Another important observation is the polarization we are seeing in the private sector. There is a vast difference between sectors that are flourishing as a result of the pandemic and sectors such as retail, travel & hospitality, which have seen a huge loss in business demand.

So, what is the takeaway from all this?

The important thing to remember is that no matter how bad the current situation is, it is never too late to plan and improve retirement savings.

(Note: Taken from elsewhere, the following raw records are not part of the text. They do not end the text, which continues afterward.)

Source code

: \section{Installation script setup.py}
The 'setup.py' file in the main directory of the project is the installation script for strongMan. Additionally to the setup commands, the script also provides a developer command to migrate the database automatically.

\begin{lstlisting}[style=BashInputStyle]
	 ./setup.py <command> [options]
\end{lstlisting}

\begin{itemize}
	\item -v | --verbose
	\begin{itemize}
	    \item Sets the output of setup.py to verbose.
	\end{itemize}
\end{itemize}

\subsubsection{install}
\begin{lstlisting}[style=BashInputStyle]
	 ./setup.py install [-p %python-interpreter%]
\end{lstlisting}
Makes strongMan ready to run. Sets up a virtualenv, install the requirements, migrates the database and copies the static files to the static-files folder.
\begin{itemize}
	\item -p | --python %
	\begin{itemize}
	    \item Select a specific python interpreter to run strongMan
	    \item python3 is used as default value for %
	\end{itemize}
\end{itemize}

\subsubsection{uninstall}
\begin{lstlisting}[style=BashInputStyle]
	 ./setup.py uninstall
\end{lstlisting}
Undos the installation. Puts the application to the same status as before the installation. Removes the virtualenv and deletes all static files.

Research from L&G shows that a 50 year old choosing to opt out of a pension plan stands to lose out nearly £100,000 by the age of 75 in the event they do not resume saving. However, if they were to restart pension contributions in 3 years, the loss reduces to £12,738 by age 75. This is a crucial point for people of all ages to understand. It is better to restart late if need be, but don’t pull the plug on restarting these contributions completely.

People usually tend to under-estimate their retirement needs while over-estimating expected support from the government. This is dangerous thinking, which could eventually see an entire generation facing poverty by retirement.

A blessing in disguise?

As the pandemic spread and governments worldwide began imposing lock-downs, the majority of the population was forced to stay at home. With much more free time on their hands, people began seriously thinking about their financial choices, which is actually a good thing. The pandemic made people reflect on their decisions and the impact it has on their financial future. In that way, the pandemic has been beneficial, as it forced people to ask tough questions about their spending and saving habits. Hopefully after seeing the example presented above, those that have halted their pension saving plans will reconsider their decisions - if not for themselves, at least for the sake of future generations.